To secure the accident scene, simply use yellow caution tape, place warning cones, or post a guard to keep people away.

Don’t start documenting the scene until it is safe to do so. As the accident investigator, you don’t want to get in the way of emergency responders. It’s also not safe to start if hazards have not been properly mitigated.

Accident scene with car crash in the park

Document the Accident Scene

Once the accident scene has been roped off, it’s important to immediately begin gathering evidence from as many sources as possible during an investigation. You want to gather data that will help you determine what happened, how it happened, and why it happened.

You won’t be able to document the scene effectively unless you come prepared, so make sure you have put together an accident investigation kit for use during the investigation. As you’ll learn, there are many ways to document the scene, so it may become quite difficult for one person to effectively complete all actions.

The most effective strategy is to document as much as possible, even if you don’t think the information may be relevant. It’s easy to discard clues or leads later if they prove to not be useful to the investigation. It’s not at all easy to dig up material evidence late into the investigation.
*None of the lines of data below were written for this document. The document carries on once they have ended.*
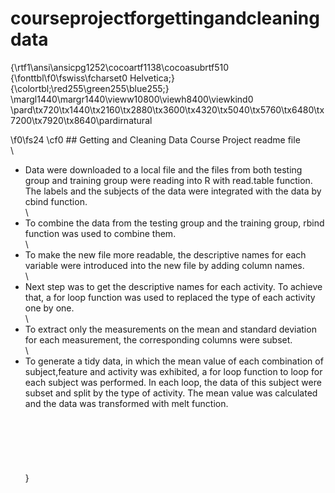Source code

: courseprojectforgettingandcleaningdata
======================================
{\rtf1\ansi\ansicpg1252\cocoartf1138\cocoasubrtf510
{\fonttbl\f0\fswiss\fcharset0 Helvetica;}
{\colortbl;\red255\green255\blue255;}
\margl1440\margr1440\vieww10800\viewh8400\viewkind0
\pard\tx720\tx1440\tx2160\tx2880\tx3600\tx4320\tx5040\tx5760\tx6480\tx7200\tx7920\tx8640\pardirnatural

\f0\fs24 \cf0 ## Getting and Cleaning Data Course Project readme file\
\
* Data were downloaded to a local file and the files from both testing group and training group were reading into R with read.table function. The labels and the subjects of the data were integrated with the data by cbind function. \
\
* To combine the data from the testing group and the training group, rbind function was used to combine them.\
\
* To make the new file more readable, the descriptive names for each variable were introduced into the new file by adding column names.\
\
* Next step was to get the descriptive names for each activity. To achieve that, a for loop function was used to replaced the type of each activity one by one.\
\
* To extract only the measurements on the mean and standard deviation for each measurement, the corresponding columns were subset.\
\
* To generate a tidy data, in which the mean value of each combination of subject,feature and activity was exhibited, a for loop function to loop for each subject was performed.  In each loop, the data of this subject were subset and split by the type of activity. The mean value was calculated and the data was transformed with melt function.\
\
\
\
\
\
\
}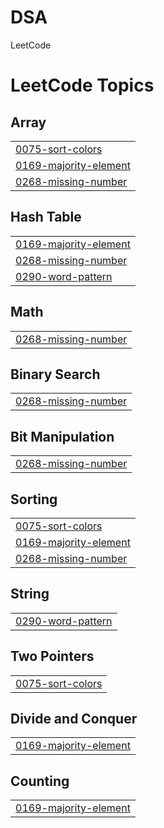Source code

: # DSA
LeetCode

<!---LeetCode Topics Start-->
# LeetCode Topics
## Array
|  |
| ------- |
| [0075-sort-colors](https://github.com/srushti2403/DSA/tree/master/0075-sort-colors) |
| [0169-majority-element](https://github.com/srushti2403/DSA/tree/master/0169-majority-element) |
| [0268-missing-number](https://github.com/srushti2403/DSA/tree/master/0268-missing-number) |
## Hash Table
|  |
| ------- |
| [0169-majority-element](https://github.com/srushti2403/DSA/tree/master/0169-majority-element) |
| [0268-missing-number](https://github.com/srushti2403/DSA/tree/master/0268-missing-number) |
| [0290-word-pattern](https://github.com/srushti2403/DSA/tree/master/0290-word-pattern) |
## Math
|  |
| ------- |
| [0268-missing-number](https://github.com/srushti2403/DSA/tree/master/0268-missing-number) |
## Binary Search
|  |
| ------- |
| [0268-missing-number](https://github.com/srushti2403/DSA/tree/master/0268-missing-number) |
## Bit Manipulation
|  |
| ------- |
| [0268-missing-number](https://github.com/srushti2403/DSA/tree/master/0268-missing-number) |
## Sorting
|  |
| ------- |
| [0075-sort-colors](https://github.com/srushti2403/DSA/tree/master/0075-sort-colors) |
| [0169-majority-element](https://github.com/srushti2403/DSA/tree/master/0169-majority-element) |
| [0268-missing-number](https://github.com/srushti2403/DSA/tree/master/0268-missing-number) |
## String
|  |
| ------- |
| [0290-word-pattern](https://github.com/srushti2403/DSA/tree/master/0290-word-pattern) |
## Two Pointers
|  |
| ------- |
| [0075-sort-colors](https://github.com/srushti2403/DSA/tree/master/0075-sort-colors) |
## Divide and Conquer
|  |
| ------- |
| [0169-majority-element](https://github.com/srushti2403/DSA/tree/master/0169-majority-element) |
## Counting
|  |
| ------- |
| [0169-majority-element](https://github.com/srushti2403/DSA/tree/master/0169-majority-element) |
<!---LeetCode Topics End-->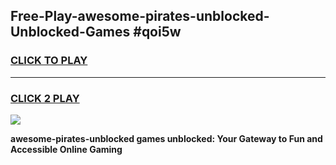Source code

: 
## Free-Play-awesome-pirates-unblocked-Unblocked-Games #qoi5w
<h3>
<a href="https://news.freeplayer.one?title=awesome-pirates-unblocked&ref=8M">CLICK TO PLAY</a></h3>
<hr>

<h3>
<a href="https://news.freeplayer.one?title=awesome-pirates-unblocked&ref=8M">CLICK 2 PLAY</a>
  
</h3>

<a href="https://news.freeplayer.one?title=awesome-pirates-unblocked&ref=8M"><img src="https://clearcache.store/games.png"></a>


**awesome-pirates-unblocked games unblocked: Your Gateway to Fun and Accessible Online Gaming**
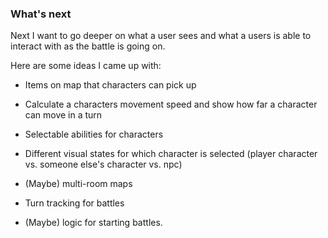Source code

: ### What's next

Next I want to go deeper on what a user sees and what a users is able to interact with as the battle is going on.  

Here are some ideas I came up with:

- Items on map that characters can pick up

- Calculate a characters movement speed and show how far a character can move in a turn

- Selectable abilities for characters

- Different visual states for which character is selected (player character vs. someone else's character vs. npc)

- (Maybe) multi-room maps

- Turn tracking for battles

- (Maybe) logic for starting battles.

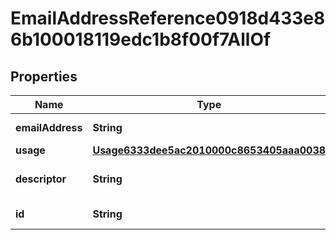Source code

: 

# EmailAddressReference0918d433e86b100018119edc1b8f00f7AllOf


## Properties

| Name | Type | Description | Notes |
|------------ | ------------- | ------------- | -------------|
|**emailAddress** | **String** | The email address. |  [optional] |
|**usage** | [**Usage6333dee5ac2010000c8653405aaa0038**](Usage6333dee5ac2010000c8653405aaa0038.md) |  |  [optional] |
|**descriptor** | **String** | A preview of the instance |  [optional] |
|**id** | **String** | Id of the instance |  [optional] |



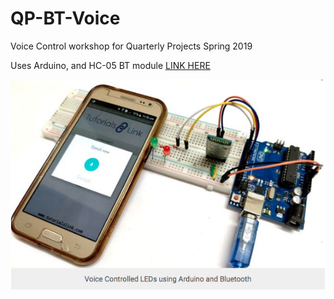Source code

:# QP-BT-Voice

Voice Control workshop for Quarterly Projects Spring 2019

Uses Arduino, and HC-05 BT module [LINK HERE](https://circuitdigest.com/microcontroller-projects/arduino-based-voice-controlled-leds)

![QPBT](https://github.com/hwanggit/QP-BT-Voice/blob/master/QPBT.png)
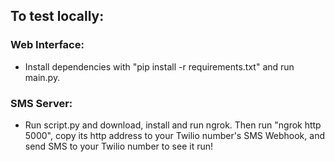 
## To test locally:

### Web Interface:

- Install dependencies with "pip install -r requirements.txt" and run main.py.

### SMS Server:

- Run script.py and download, install and run ngrok. Then run "ngrok http 5000", copy its http address to your Twilio number's SMS Webhook, and send SMS to your Twilio number to see it run!
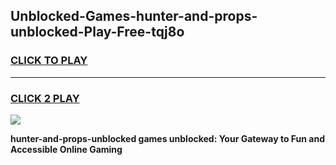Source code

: 
## Unblocked-Games-hunter-and-props-unblocked-Play-Free-tqj8o
<h3>
<a href="https://premium76.site?title=hunter-and-props-unblocked&ref=20M">CLICK TO PLAY</a></h3>
<hr>

<h3>
<a href="https://premium76.site?title=hunter-and-props-unblocked&ref=20M">CLICK 2 PLAY</a>
  
</h3>

<a href="https://premium76.site?title=hunter-and-props-unblocked&ref=19M"><img src="https://clearcache.store/games.png"></a>


**hunter-and-props-unblocked games unblocked: Your Gateway to Fun and Accessible Online Gaming**
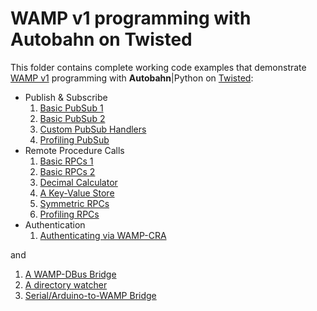 # WAMP v1 programming with Autobahn on Twisted

This folder contains complete working code examples that demonstrate [WAMP v1](http://wamp.ws) programming with **Autobahn**|Python on [Twisted](http://www.twistedmatrix.com/):

 * Publish & Subscribe
   1. [Basic PubSub 1](pubsub/simple/example1)
   1. [Basic PubSub 2](pubsub/simple/example2)
   1. [Custom PubSub Handlers](pubsub/custom)
   1. [Profiling PubSub](pubsub/loadlatency)
 * Remote Procedure Calls
   1. [Basic RPCs 1](rpc/simple/example1)
   1. [Basic RPCs 2](rpc/simple/example1)
   1. [Decimal Calculator](rpc/calculator)
   1. [A Key-Value Store](rpc/keyvalue)
   1. [Symmetric RPCs](rpc/symmetric)
   1. [Profiling RPCs](rpc/profile)
 * Authentication
   1. [Authenticating via WAMP-CRA](authentication)

and

 1. [A WAMP-DBus Bridge](apps/dbus)
 1. [A directory watcher](apps/dirwatch)
 1. [Serial/Arduino-to-WAMP Bridge](apps/serial2ws)
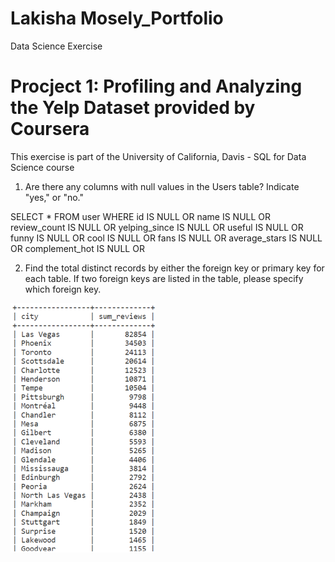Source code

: # Lakisha Mosely_Portfolio
Data Science Exercise

# Procject 1: Profiling and Analyzing the Yelp Dataset provided by Coursera 
This exercise is part of the University of California, Davis - SQL for Data Science course

1. Are there any columns with null values in the Users table? Indicate "yes," or "no."

SELECT *
FROM user
WHERE id IS NULL
   OR name IS NULL
   OR review_count IS NULL
   OR yelping_since IS NULL
   OR useful IS NULL
   OR funny IS NULL
   OR cool IS NULL
   OR fans IS NULL
   OR average_stars IS NULL
   OR complement_hot IS NULL
   OR 
   
 []("C:\Users\marie\Downloads\main.sql")

	

2. Find the total distinct records by either the foreign key or primary key for each table. If two foreign keys are listed in the table, please specify which foreign key.


![](images/Output%20-%20Lists%20of%20Cities.png)
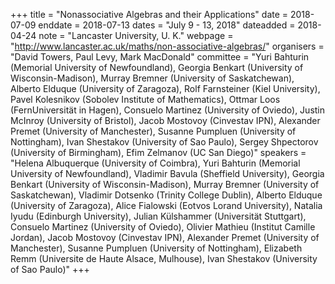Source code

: +++
title = "Nonassociative Algebras and their Applications"
date = 2018-07-09
enddate = 2018-07-13
dates = "July 9 - 13, 2018"
dateadded = 2018-04-24
note = "Lancaster University, U. K."
webpage = "http://www.lancaster.ac.uk/maths/non-associative-algebras/"
organisers = "David Towers, Paul Levy, Mark MacDonald"
committee = "Yuri Bahturin (Memorial University of Newfoundland), Georgia Benkart (University of Wisconsin-Madison), Murray Bremner (University of Saskatchewan), Alberto Elduque (University of Zaragoza), Rolf Farnsteiner (Kiel University), Pavel Kolesnikov (Sobolev Institute of Mathematics), Ottmar Loos (FernUniversität in Hagen), Consuelo Martinez (University of Oviedo), Justin McInroy (University of Bristol), Jacob Mostovoy (Cinvestav IPN), Alexander Premet (University of Manchester), Susanne Pumpluen (University of Nottingham), Ivan Shestakov (University of Sao Paulo), Sergey Shpectorov (University of Birmingham), Efim Zelmanov (UC San Diego)"
speakers = "Helena Albuquerque (University of Coimbra), Yuri Bahturin (Memorial University of Newfoundland), Vladimir Bavula (Sheffield University), Georgia Benkart (University of Wisconsin-Madison), Murray Bremner (University of Saskatchewan), Vladimir Dotsenko (Trinity College Dublin), Alberto Elduque (University of Zaragoza), Alice Fialowski (Eotvos Lorand University), Natalia Iyudu (Edinburgh University), Julian Külshammer (Universität Stuttgart), Consuelo Martinez (University of Oviedo), Olivier Mathieu (Institut Camille Jordan), Jacob Mostovoy (Cinvestav IPN), Alexander Premet (University of Manchester), Susanne Pumpluen (University of Nottingham), Elizabeth Remm (Universite de Haute Alsace, Mulhouse), Ivan Shestakov (University of Sao Paulo)"
+++
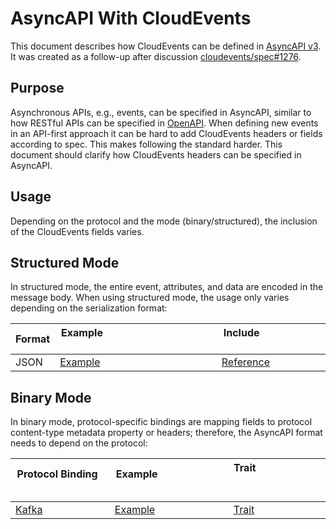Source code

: # AsyncAPI With CloudEvents

This document describes how CloudEvents can be defined in [AsyncAPI v3](https://www.asyncapi.com/docs/reference/specification/v3.0.0).
It was created as a follow-up after discussion [cloudevents/spec#1276](https://github.com/cloudevents/spec/issues/1276).

## Purpose

Asynchronous APIs, e.g., events, can be specified in AsyncAPI, similar to how RESTful APIs can be specified in [OpenAPI](https://swagger.io/specification/).
When defining new events in an API-first approach it can be hard to add CloudEvents headers or fields according to spec.
This makes following the standard harder.
This document should clarify how CloudEvents headers can be specified in AsyncAPI.

## Usage

Depending on the protocol and the mode (binary/structured), the inclusion of the CloudEvents fields varies.

## Structured Mode

In structured mode, the entire event, attributes, and data are encoded in the message body.
When using structured mode, the usage only varies depending on the serialization format:

| Format | Example                                                                 | Include                                  |
| ------ | ----------------------------------------------------------------------- | ---------------------------------------- |
| JSON   | [Example](./asyncapi-examples/light-switch-events-structured-json.yaml) | [Reference](../formats/cloudevents.json) |

## Binary Mode

In binary mode, protocol-specific bindings are mapping fields to protocol content-type metadata property or headers; therefore, the AsyncAPI format needs to depend on the protocol:

| Protocol Binding                               | Example                                                              | Trait                                                            |
| ---------------------------------------------- | -------------------------------------------------------------------- | ---------------------------------------------------------------- |
| [Kafka](../bindings/kafka-protocol-binding.md) | [Example](./asyncapi-examples/light-switch-events-binary-kafka.yaml) | [Trait](./asyncapi-traits/cloudevents-headers-kafka-binary.yaml) |
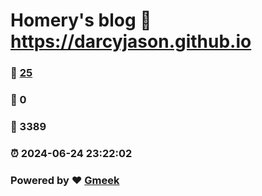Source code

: # Homery's blog :link: https://darcyjason.github.io 
### :page_facing_up: [25](https://darcyjason.github.io/tag.html) 
### :speech_balloon: 0 
### :hibiscus: 3389 
### :alarm_clock: 2024-06-24 23:22:02 
### Powered by :heart: [Gmeek](https://github.com/Meekdai/Gmeek)
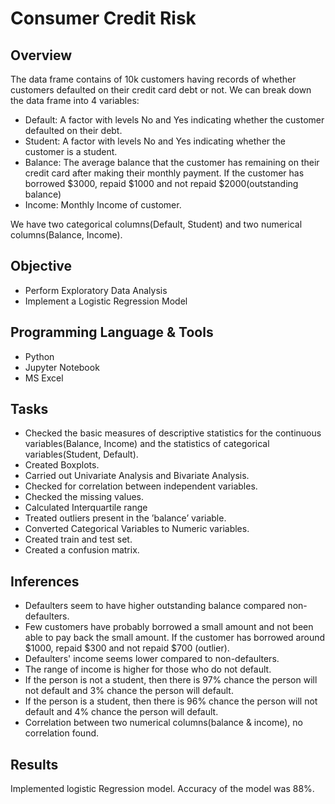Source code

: # Consumer Credit Risk

## Overview
The data frame contains of 10k customers having records of whether customers defaulted on their credit card debt or not. We can break down the data frame into 4 variables:
- Default:  A factor with levels No and Yes indicating whether the customer defaulted on their debt.
- Student:  A factor with levels No and Yes indicating whether the customer is a student.
- Balance:  The average balance that the customer has remaining on their credit card after making their monthly payment. If the customer has borrowed $3000, repaid $1000 and not repaid $2000(outstanding balance)
- Income:   Monthly Income of customer.

We have two categorical columns(Default, Student) and two numerical columns(Balance, Income).


## Objective
- Perform Exploratory Data Analysis
- Implement a Logistic Regression Model

## Programming Language & Tools
- Python 
- Jupyter Notebook
- MS Excel

## Tasks
- Checked the basic measures of descriptive statistics for the continuous variables(Balance, Income) and the statistics of categorical variables(Student, Default).
- Created Boxplots.
- Carried out Univariate Analysis and Bivariate Analysis.
- Checked for correlation between independent variables. 
- Checked the missing values. 
- Calculated Interquartile range
- Treated outliers present in the ’balance’ variable.
- Converted Categorical Variables to Numeric variables.
- Created train and test set.
- Created a confusion matrix.

## Inferences
- Defaulters seem to have higher outstanding balance compared non-defaulters. 
- Few customers have probably borrowed a small amount and not been able to pay back the small amount. If the customer has borrowed around $1000, repaid $300 and not repaid $700 (outlier).
- Defaulters' income seems lower compared to non-defaulters.
- The range of income is higher for those who do not default.
- If the person is not a student, then there is 97% chance the person will not default and 3% chance the person will default.
- If the person is a student, then there is 96% chance the person will not default and 4% chance the person will default.
- Correlation between two numerical columns(balance & income), no correlation found.

## Results
Implemented logistic Regression model. Accuracy of the model was 88%.



 
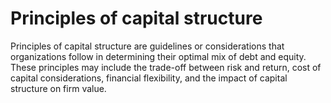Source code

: # Principles of capital structure
Principles of capital structure are guidelines or considerations that organizations follow in determining their optimal mix of debt and equity. These principles may include the trade-off between risk and return, cost of capital considerations, financial flexibility, and the impact of capital structure on firm value.
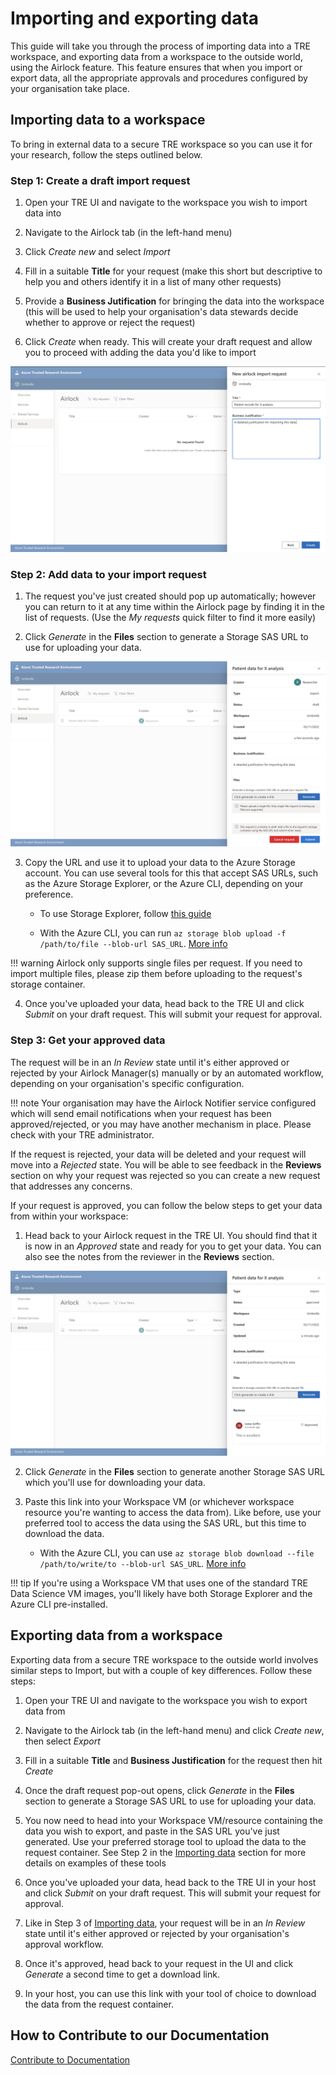
# Importing and exporting data

This guide will take you through the process of importing data into a TRE workspace, and exporting data from a workspace to the outside world, using the Airlock feature.
This feature ensures that when you import or export data, all the appropriate approvals and procedures configured by your organisation take place.

## Importing data to a workspace

To bring in external data to a secure TRE workspace so you can use it for your research, follow the steps outlined below.

### Step 1: Create a draft import request

1. Open your TRE UI and navigate to the workspace you wish to import data into

1. Navigate to the Airlock tab (in the left-hand menu)

1. Click *Create new* and select *Import*

1. Fill in a suitable **Title** for your request (make this short but descriptive to help you and others identify it in a list of many other requests)

1. Provide a **Business Jutification** for bringing the data into the workspace (this will be used to help your organisation's data stewards decide whether to approve or reject the request)

1. Click *Create* when ready. This will create your draft request and allow you to proceed with adding the data you'd like to import


[![Create draft request](../../assets/create-draft-request.png)](../../assets/create-draft-request.png)


### Step 2: Add data to your import request

1. The request you've just created should pop up automatically; however you can return to it at any time within the Airlock page by finding it in the list of requests. (Use the *My requests* quick filter to find it more easily)

2. Click *Generate* in the **Files** section to generate a Storage SAS URL to use for uploading your data.

[![Get storage link](../../assets/get-request-storage-link.png)](../../assets/get-request-storage-link.png)

3. Copy the URL and use it to upload your data to the Azure Storage account. You can use several tools for this that accept SAS URLs, such as the Azure Storage Explorer, or the Azure CLI, depending on your preference.

    - To use Storage Explorer, follow [this guide](https://learn.microsoft.com/en-us/azure/vs-azure-tools-storage-manage-with-storage-explorer?tabs=macos)

    - With the Azure CLI, you can run `az storage blob upload -f /path/to/file --blob-url SAS_URL`. [More info](https://learn.microsoft.com/en-us/cli/azure/storage/blob?view=azure-cli-latest#az-storage-blob-upload)

!!! warning
    Airlock only supports single files per request. If you need to import multiple files, please zip them before uploading to the request's storage container.

4. Once you've uploaded your data, head back to the TRE UI and click *Submit* on your draft request. This will submit your request for approval.

### Step 3: Get your approved data

The request will be in an *In Review* state until it's either approved or rejected by your Airlock Manager(s) manually or by an automated workflow, depending on your organisation's specific configuration.

!!! note
    Your organisation may have the Airlock Notifier service configured which will send email notifications when your request has been approved/rejected, or you may have another mechanism in place. Please check with your TRE administrator.

If the request is rejected, your data will be deleted and your request will move into a *Rejected* state. You will be able to see feedback in the **Reviews** section on why your request was rejected so you can create a new request that addresses any concerns.

If your request is approved, you can follow the below steps to get your data from within your workspace:

1. Head back to your Airlock request in the TRE UI. You should find that it is now in an *Approved* state and ready for you to get your data. You can also see the notes from the reviewer in the **Reviews** section.

[![Get download link](../../assets/get-request-download-link.png)](../../assets/get-request-download-link.png)

2. Click *Generate* in the **Files** section to generate another Storage SAS URL which you'll use for downloading your data.

3. Paste this link into your Workspace VM (or whichever workspace resource you're wanting to access the data from). Like before, use your preferred tool to access the data using the SAS URL, but this time to download the data.

    - With the Azure CLI, you can use `az storage blob download --file /path/to/write/to --blob-url SAS_URL`. [More info](https://docs.microsoft.com/en-us/cli/azure/storage/blob?view=azure-cli-latest#az-storage-blob-download)

!!! tip
    If you're using a Workspace VM that uses one of the standard TRE Data Science VM images, you'll likely have both Storage Explorer and the Azure CLI pre-installed.

## Exporting data from a workspace

Exporting data from a secure TRE workspace to the outside world involves similar steps to Import, but with a couple of key differences. Follow these steps:

1. Open your TRE UI and navigate to the workspace you wish to export data from

2. Navigate to the Airlock tab (in the left-hand menu) and click *Create new*, then select *Export*

3. Fill in a suitable **Title** and **Business Justification** for the request then hit *Create*

4. Once the draft request pop-out opens, click *Generate* in the **Files** section to generate a Storage SAS URL to use for uploading your data.

5. You now need to head into your Workspace VM/resource containing the data you wish to export, and paste in the SAS URL you've just generated. Use your preferred storage tool to upload the data to the request container. See Step 2 in the [Importing data](#importing-data-to-a-workspace) section for more details on examples of these tools

6. Once you've uploaded your data, head back to the TRE UI in your host and click *Submit* on your draft request. This will submit your request for approval.

7. Like in Step 3 of [Importing data](#importing-data-to-a-workspace), your request will be in an *In Review* state until it's either approved or rejected by your organisation's approval workflow.

8. Once it's approved, head back to your request in the UI and click *Generate* a second time to get a download link.

9. In your host, you can use this link with your tool of choice to download the data from the request container.

## How to Contribute to our Documentation
[Contribute to Documentation](https://microsoft.github.io/AzureTRE/coming-soon/)

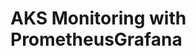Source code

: # AKS Monitoring with PrometheusGrafana                                                                                                                                                                                                                                                                                                                                                                                                                    
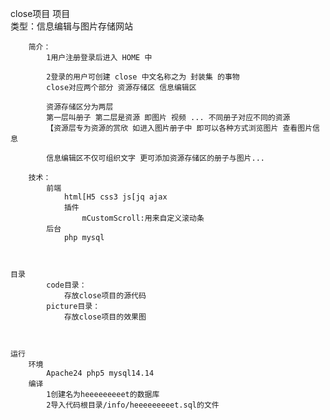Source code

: close项目
	项目	
		类型：信息编辑与图片存储网站
		
		简介：
			1用户注册登录后进入 HOME 中
			
			2登录的用户可创建 close 中文名称之为 封装集 的事物
			close对应两个部分 资源存储区 信息编辑区
			
			资源存储区分为两层
			第一层叫册子 第二层是资源 即图片 视频 ... 不同册子对应不同的资源
			【资源层专为资源的赏欣 如进入图片册子中 即可以各种方式浏览图片 查看图片信息
			
			信息编辑区不仅可组织文字 更可添加资源存储区的册子与图片...
			
		技术：
			前端
				html[H5 css3 js[jq ajax
				插件
					mCustomScroll:用来自定义滚动条
			后台
				php mysql
	
	

	目录
			code目录：
				存放close项目的源代码
			picture目录：	
				存放close项目的效果图	
	

	
	运行
		环境
			Apache24 php5 mysql14.14
		编译
			1创建名为heeeeeeeeet的数据库
			2导入代码根目录/info/heeeeeeeeet.sql的文件
			
	
	
	
			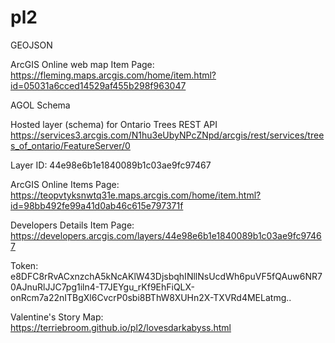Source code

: # pl2
GEOJSON

ArcGIS Online web map Item Page:
https://fleming.maps.arcgis.com/home/item.html?id=05031a6cced14529af455b298f963047

AGOL Schema

Hosted layer (schema) for Ontario Trees REST API
https://services3.arcgis.com/N1hu3eUbyNPcZNpd/arcgis/rest/services/trees_of_ontario/FeatureServer/0

Layer ID:
44e98e6b1e1840089b1c03ae9fc97467

ArcGIS Online Items Page:
https://teopvtyksnwtq31e.maps.arcgis.com/home/item.html?id=98bb492fe99a41d0ab46c615e797371f

Developers Details Item Page:
https://developers.arcgis.com/layers/44e98e6b1e1840089b1c03ae9fc97467

Token:
e8DFC8rRvACxnzchA5kNcAKlW43DjsbqhINllNsUcdWh6puVF5fQAuw6NR70AJnuRlJJC7pg1iln4-T7JEYgu_rKf9EhFiQLX-onRcm7a22nITBgXl6CvcrP0sbi8BThW8XUHn2X-TXVRd4MELatmg..

Valentine's Story Map:
https://terriebroom.github.io/pl2/lovesdarkabyss.html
  • Make personal observation: With clipboard in hand, take notes on personal observations. Try to involve all of your senses (sight, hearing, smell, etc.).
  • Get initial written statements: If you are fortunate, there will be one or more eyewitnesses to the accident. Ask them for an initial statement giving a description of the accident.
  • Take photos and videos: When taking photos, make sure you start with distance shots, and gradually move in closer as you take the photos. Take photos from different angles. Use rulers to size objects. Identify what is being photographed. When taking video, try to get witnesses to describe what happened.
  • Sketch the scene: Sketches are very important because they compliment the information in photos, and are good at indicating distances between the various elements of the accident. This is important to do because it establishes “position evidence.” It is important to be as precise as possible when making sketches. The sketch to the right illustrates the Triangulation Method which makes it possible to later pinpoint the exact location of an object. Notice the small circles with horizontal lines through them. These circles indicate where photos were taken. Also, North is indicated and all major objects are identified.
  • Interview records: That’s right. Don’t just review the records. Ask questions and they will give you answers. Records include training records, preventive/corrective maintenance reports, Job Hazard Analyses, standard operation procedures, work schedules, and previous hazard reports, etc.